This work addresses the efficient approximation of the Koopman operator for nonlinear dynamical systems by proposing a novel construction of observables based on the continuous wavelet transform. It establishes, for the first time, a rigorous proof that these wavelet-based observables serve as eigenfunctions of the Koopman semigroup in a specific Banach space, and derives closed-form expressions for both the operator’s action and its resolvent. Building upon this theoretical foundation, the authors integrate the approach with Extended Dynamic Mode Decomposition (EDMD) to formulate a new algorithmic framework, termed cWDMD. Numerical experiments demonstrate that the proposed method achieves high-accuracy approximations of the Koopman operator, significantly enhancing both the precision and computational efficiency of spectral analysis for nonlinear systems.

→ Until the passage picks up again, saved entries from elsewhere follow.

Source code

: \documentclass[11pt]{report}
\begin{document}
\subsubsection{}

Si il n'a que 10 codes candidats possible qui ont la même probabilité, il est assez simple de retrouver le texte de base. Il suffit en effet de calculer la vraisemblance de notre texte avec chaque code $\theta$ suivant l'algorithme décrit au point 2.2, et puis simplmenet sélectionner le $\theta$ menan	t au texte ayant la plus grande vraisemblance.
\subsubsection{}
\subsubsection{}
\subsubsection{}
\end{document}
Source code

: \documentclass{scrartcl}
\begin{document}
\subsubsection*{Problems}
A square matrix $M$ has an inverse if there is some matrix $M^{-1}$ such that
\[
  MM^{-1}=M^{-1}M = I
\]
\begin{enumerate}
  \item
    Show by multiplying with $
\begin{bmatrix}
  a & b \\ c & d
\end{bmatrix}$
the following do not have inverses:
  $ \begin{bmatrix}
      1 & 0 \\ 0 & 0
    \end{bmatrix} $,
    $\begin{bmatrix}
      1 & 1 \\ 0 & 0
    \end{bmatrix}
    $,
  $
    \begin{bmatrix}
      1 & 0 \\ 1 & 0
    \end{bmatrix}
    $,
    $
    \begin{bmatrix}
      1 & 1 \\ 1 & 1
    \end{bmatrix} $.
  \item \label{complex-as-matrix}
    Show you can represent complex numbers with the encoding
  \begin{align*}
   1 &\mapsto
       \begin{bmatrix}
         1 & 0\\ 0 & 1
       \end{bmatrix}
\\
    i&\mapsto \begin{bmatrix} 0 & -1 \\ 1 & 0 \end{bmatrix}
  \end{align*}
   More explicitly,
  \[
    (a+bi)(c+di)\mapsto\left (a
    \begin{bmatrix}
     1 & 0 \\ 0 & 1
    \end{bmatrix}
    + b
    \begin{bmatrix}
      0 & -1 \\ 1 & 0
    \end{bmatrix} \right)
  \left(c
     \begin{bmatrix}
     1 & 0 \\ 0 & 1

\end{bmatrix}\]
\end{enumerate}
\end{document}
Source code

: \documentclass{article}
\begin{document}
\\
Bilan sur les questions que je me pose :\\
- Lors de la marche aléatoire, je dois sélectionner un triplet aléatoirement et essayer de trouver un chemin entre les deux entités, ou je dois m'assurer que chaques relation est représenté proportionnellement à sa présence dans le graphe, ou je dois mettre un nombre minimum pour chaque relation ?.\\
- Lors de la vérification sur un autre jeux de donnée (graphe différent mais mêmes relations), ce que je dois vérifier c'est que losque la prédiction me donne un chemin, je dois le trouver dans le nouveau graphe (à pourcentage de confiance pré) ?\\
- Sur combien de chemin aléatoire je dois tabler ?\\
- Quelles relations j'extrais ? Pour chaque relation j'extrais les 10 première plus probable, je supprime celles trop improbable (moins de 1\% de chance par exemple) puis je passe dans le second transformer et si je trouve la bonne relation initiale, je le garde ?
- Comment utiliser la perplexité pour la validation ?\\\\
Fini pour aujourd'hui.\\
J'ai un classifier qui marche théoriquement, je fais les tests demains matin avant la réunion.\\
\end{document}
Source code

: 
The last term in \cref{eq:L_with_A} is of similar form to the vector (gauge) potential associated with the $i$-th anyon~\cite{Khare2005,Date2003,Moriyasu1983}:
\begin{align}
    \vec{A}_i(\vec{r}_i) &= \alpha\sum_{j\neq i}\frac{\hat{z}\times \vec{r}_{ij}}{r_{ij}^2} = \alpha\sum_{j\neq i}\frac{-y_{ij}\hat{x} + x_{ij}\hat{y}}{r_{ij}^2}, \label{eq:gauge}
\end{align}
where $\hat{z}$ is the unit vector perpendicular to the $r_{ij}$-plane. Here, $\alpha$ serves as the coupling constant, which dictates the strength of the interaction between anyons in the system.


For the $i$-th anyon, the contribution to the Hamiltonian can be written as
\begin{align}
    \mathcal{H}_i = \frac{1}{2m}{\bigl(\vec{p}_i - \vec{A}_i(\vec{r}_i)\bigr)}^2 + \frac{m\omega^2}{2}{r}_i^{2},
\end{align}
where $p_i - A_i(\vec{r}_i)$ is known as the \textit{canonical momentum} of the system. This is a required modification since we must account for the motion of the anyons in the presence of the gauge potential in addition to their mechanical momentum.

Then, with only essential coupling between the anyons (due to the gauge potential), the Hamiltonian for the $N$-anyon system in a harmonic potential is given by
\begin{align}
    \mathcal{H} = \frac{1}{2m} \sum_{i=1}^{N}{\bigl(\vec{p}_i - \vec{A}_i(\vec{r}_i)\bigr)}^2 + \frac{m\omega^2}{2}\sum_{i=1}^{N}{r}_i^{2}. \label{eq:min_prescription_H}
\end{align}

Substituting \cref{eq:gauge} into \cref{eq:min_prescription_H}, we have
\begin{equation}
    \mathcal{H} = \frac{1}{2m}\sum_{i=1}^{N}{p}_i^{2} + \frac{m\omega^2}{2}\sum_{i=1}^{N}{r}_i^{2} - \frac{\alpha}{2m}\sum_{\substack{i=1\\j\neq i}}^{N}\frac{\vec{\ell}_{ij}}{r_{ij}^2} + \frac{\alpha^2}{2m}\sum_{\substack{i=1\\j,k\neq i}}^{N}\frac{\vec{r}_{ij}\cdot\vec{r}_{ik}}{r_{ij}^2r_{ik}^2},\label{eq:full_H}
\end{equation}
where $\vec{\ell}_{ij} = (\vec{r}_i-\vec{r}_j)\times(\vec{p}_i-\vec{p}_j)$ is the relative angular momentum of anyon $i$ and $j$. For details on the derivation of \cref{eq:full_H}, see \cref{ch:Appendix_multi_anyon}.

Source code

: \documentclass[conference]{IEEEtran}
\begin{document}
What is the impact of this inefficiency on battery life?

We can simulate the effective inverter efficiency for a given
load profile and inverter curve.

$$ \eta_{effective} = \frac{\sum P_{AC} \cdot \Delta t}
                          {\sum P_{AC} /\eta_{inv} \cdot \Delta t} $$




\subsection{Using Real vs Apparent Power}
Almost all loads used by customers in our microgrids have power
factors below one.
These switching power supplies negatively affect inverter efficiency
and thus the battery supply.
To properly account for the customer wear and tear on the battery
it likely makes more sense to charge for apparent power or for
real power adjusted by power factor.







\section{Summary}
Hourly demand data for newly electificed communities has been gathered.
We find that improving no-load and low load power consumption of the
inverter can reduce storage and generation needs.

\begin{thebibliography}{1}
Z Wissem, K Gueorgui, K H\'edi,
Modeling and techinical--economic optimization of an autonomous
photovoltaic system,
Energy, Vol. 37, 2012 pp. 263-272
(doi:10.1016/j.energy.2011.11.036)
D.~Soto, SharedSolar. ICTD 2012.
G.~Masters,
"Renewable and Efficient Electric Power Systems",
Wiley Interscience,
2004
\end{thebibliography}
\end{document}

We present an in-depth analysis of the Koopman semigroup via wavelet transform. Towards this goal, we start by introducing the wavelet-based observables and show that they are eigenfunctions of the Koopman semigroup when this semigroup is considered over the Banach space of continuous functions on a compact forward-invariant set endowed with the supremum norm. We then construct closed-form expressions of the action of the Koopman semigroup and its resolvent in terms of these observables. To approximate the action of Koopman semigroup numerically, we combine Extended Dynamic Mode Decomposition (EDMD) with the proposed wavelet-based observables leading to the Wavelet Dynamic Mode Decomposition via Continuous Wavelet Transform (cWDMD) algorithm. We validate our theoretical results on two numerical examples.